Someone already mentioned the portability issue. But I think the reason why you're going through this "phase" (which we all go through) is that what the C compiler is doing is rather opaque. Until you can get a good handle on it, it feels easier to say "screw it" and just write the code in assembler. Eventually you are forced to understand it and get too lazy to keep typing low-level code. That's when you'll start seeking out higher level options.

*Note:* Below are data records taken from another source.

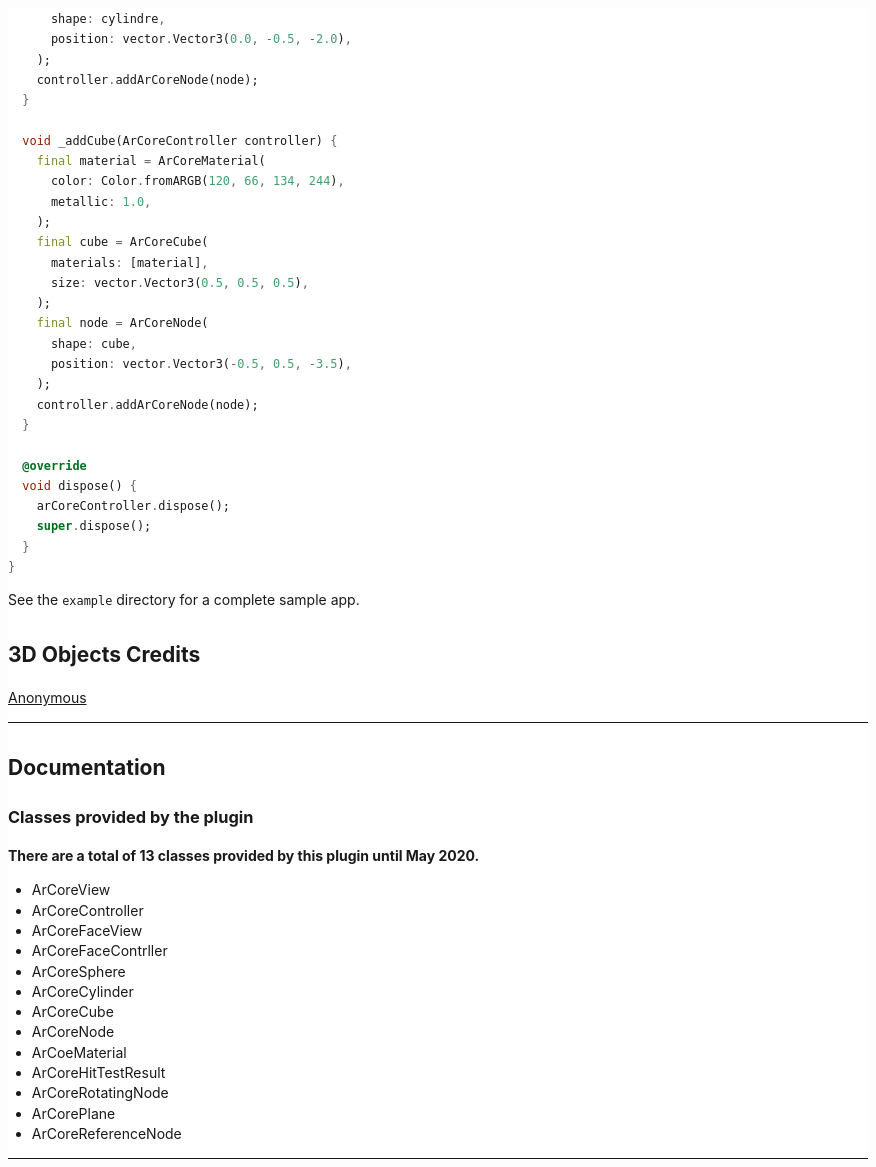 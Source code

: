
 ```dart
      shape: cylindre,
      position: vector.Vector3(0.0, -0.5, -2.0),
    );
    controller.addArCoreNode(node);
  }

  void _addCube(ArCoreController controller) {
    final material = ArCoreMaterial(
      color: Color.fromARGB(120, 66, 134, 244),
      metallic: 1.0,
    );
    final cube = ArCoreCube(
      materials: [material],
      size: vector.Vector3(0.5, 0.5, 0.5),
    );
    final node = ArCoreNode(
      shape: cube,
      position: vector.Vector3(-0.5, 0.5, -3.5),
    );
    controller.addArCoreNode(node);
  }

  @override
  void dispose() {
    arCoreController.dispose();
    super.dispose();
  }
}
```

See the `example` directory for a complete sample app.

## 3D Objects Credits 
[Anonymous](https://poly.google.com/user/f8cGQY15_-g)

---

## Documentation 

### Classes provided by the plugin

**There are a total of 13 classes provided by this plugin until May 2020.**

- ArCoreView
- ArCoreController
- ArCoreFaceView
- ArCoreFaceContrller
- ArCoreSphere
- ArCoreCylinder
- ArCoreCube
- ArCoreNode
- ArCoeMaterial
- ArCoreHitTestResult
- ArCoreRotatingNode
- ArCorePlane
- ArCoreReferenceNode

---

I hear you on C++, though. C++ was a mistake from the beginning, but a good learning experience for the industry. Java implemented the OOP design that was desired, but the industry zietgiest is starting to realize that we were all a bit too zealous for what OOP offered. (Which really just amounts to formalizing a number of encapsulation structures that will continue to be useful in the future.) The next generation of languages is modern functional languages which take the event-based programming model already used in OSes and promote it to The Way All Things Are Done(TM).
iansjack wrote:
Although it proves nothing, have you considered why almost every operating system since the original Unix implementation is written in a higher level language than assembler?
That's right. Real Men write operating systems in
ALGOL!
(Sorry to bust your chops. I just couldn't resist.